1. ## find integral of this

integral( 1/sqrt(x),x, 0,1) = 2sqrt(x)

2. Originally Posted by szpengchao
integral( 1/sqrt(x),x, 0,1) = 2sqrt(x)
$\int_0^1 \frac{dx}{\sqrt{x}} = \int_0^1 x^{-1/2} dx$.
Now use the exponent rule.

3. ## how

how to?

4. Originally Posted by szpengchao
how to?
Power Rule:

$\int u^n \,du = \frac{u^{n+1}}{n+1}$

Does that help?

5. ## ..

i mean from definition.... is it the only way to find integral?

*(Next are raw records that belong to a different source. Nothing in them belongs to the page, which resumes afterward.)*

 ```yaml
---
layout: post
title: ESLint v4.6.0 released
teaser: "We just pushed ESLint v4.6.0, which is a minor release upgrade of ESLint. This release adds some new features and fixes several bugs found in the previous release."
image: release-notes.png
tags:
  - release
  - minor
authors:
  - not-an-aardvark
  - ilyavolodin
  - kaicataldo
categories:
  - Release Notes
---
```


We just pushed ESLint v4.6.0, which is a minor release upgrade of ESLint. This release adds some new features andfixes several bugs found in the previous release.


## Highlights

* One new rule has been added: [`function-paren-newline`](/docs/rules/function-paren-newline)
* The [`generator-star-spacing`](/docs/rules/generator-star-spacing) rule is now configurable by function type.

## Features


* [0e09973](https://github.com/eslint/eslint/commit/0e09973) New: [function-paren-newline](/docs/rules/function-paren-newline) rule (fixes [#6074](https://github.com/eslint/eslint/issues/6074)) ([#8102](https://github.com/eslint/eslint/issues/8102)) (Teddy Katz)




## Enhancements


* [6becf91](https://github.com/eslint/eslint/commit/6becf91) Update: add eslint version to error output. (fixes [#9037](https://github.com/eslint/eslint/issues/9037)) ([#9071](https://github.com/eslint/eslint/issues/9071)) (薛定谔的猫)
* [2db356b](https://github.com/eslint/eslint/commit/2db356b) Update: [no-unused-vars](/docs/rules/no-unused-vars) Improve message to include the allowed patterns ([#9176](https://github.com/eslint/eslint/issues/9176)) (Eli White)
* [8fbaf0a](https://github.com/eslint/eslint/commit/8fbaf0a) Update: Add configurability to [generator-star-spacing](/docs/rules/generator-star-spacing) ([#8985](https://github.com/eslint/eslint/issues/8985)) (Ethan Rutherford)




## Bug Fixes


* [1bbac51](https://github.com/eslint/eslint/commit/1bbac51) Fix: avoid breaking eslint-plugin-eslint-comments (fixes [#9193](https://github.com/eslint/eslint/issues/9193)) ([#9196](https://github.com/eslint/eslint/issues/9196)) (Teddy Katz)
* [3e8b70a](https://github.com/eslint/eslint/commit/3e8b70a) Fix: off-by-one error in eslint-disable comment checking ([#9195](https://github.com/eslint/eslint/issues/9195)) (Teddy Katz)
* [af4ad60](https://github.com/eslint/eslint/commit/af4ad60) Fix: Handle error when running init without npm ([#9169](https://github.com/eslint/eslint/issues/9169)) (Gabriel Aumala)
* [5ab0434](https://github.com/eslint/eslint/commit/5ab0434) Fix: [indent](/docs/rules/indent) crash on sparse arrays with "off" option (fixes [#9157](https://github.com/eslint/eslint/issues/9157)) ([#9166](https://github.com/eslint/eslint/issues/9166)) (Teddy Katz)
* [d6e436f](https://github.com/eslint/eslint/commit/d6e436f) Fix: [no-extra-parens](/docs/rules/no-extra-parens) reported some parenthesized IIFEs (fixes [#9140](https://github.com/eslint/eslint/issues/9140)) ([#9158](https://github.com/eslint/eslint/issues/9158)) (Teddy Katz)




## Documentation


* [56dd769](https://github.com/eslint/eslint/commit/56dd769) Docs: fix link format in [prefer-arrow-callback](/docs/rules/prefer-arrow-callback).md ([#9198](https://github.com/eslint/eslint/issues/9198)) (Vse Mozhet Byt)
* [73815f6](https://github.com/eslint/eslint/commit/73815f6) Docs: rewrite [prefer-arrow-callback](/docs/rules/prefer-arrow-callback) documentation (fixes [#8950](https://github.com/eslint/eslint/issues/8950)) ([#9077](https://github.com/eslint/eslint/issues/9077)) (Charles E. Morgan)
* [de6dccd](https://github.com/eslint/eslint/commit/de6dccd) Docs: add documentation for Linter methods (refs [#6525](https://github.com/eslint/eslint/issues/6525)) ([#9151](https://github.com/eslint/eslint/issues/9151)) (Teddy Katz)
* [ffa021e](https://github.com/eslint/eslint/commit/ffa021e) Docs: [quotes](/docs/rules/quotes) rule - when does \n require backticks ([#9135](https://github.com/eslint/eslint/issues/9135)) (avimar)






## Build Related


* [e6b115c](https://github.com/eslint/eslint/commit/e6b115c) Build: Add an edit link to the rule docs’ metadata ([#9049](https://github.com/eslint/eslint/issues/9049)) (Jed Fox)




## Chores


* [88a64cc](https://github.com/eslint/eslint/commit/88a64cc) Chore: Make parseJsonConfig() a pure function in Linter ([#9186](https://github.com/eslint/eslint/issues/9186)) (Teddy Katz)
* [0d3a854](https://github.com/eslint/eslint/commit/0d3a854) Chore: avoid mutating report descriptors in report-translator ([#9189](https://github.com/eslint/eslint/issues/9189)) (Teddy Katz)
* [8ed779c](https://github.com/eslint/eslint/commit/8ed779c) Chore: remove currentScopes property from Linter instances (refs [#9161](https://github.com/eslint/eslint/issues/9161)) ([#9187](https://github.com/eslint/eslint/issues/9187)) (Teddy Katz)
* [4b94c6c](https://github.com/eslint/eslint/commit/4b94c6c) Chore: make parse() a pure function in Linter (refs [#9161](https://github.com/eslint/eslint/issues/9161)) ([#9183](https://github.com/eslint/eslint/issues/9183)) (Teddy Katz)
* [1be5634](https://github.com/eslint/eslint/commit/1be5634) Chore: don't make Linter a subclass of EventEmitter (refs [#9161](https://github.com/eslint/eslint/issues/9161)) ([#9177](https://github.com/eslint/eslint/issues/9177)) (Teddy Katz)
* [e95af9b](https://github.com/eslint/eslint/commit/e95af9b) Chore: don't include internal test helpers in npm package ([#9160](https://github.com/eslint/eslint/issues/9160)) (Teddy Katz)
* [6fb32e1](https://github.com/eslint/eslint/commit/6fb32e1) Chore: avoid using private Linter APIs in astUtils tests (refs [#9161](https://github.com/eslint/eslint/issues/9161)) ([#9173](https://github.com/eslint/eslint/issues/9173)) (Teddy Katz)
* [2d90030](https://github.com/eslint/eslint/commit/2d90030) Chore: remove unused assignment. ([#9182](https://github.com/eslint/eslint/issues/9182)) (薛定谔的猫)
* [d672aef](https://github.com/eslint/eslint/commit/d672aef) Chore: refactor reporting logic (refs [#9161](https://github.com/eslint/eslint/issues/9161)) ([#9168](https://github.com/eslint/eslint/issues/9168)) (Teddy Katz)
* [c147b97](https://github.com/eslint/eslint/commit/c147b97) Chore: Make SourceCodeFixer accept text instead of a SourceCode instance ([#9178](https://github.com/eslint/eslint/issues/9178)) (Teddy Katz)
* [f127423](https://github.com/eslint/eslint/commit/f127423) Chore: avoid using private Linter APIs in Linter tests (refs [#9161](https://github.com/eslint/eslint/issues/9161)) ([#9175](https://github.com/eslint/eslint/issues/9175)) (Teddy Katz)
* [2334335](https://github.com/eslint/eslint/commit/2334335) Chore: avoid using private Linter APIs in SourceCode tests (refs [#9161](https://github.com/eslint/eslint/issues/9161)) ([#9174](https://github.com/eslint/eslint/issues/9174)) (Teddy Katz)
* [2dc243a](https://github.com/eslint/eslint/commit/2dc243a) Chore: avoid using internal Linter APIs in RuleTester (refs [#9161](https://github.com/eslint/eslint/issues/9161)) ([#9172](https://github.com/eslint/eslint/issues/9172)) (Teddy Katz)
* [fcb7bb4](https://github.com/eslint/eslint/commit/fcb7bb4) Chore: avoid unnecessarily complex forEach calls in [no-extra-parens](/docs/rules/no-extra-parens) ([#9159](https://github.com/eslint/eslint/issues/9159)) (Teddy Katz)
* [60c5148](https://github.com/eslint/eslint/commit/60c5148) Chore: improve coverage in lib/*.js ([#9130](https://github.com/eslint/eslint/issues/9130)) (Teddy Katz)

6. Originally Posted by szpengchao
i mean from definition.... is it the only way to find integral?
Mmmm... remember the derivative of $\sqrt{t}$ ?

It's $\frac{1}{2 \sqrt{t}}$, recognize it in the integral

7. ## well

i do it by riemann integrable.

define LRS and URS, i suceed to show LRS=URS, but cant show that LRS=2sqrt(a)

m...so we can say, becoz derivative of sqrt(x) is that, so the definite integral =2sqrt(x)

8. You cannot use the Riemann integral over here. The function $\frac{1}{\sqrt{x}}$ is even defined on $[0,1]$. If you had $[1,2]$ then it is possible to do it by definition, but not the way you posted the problem.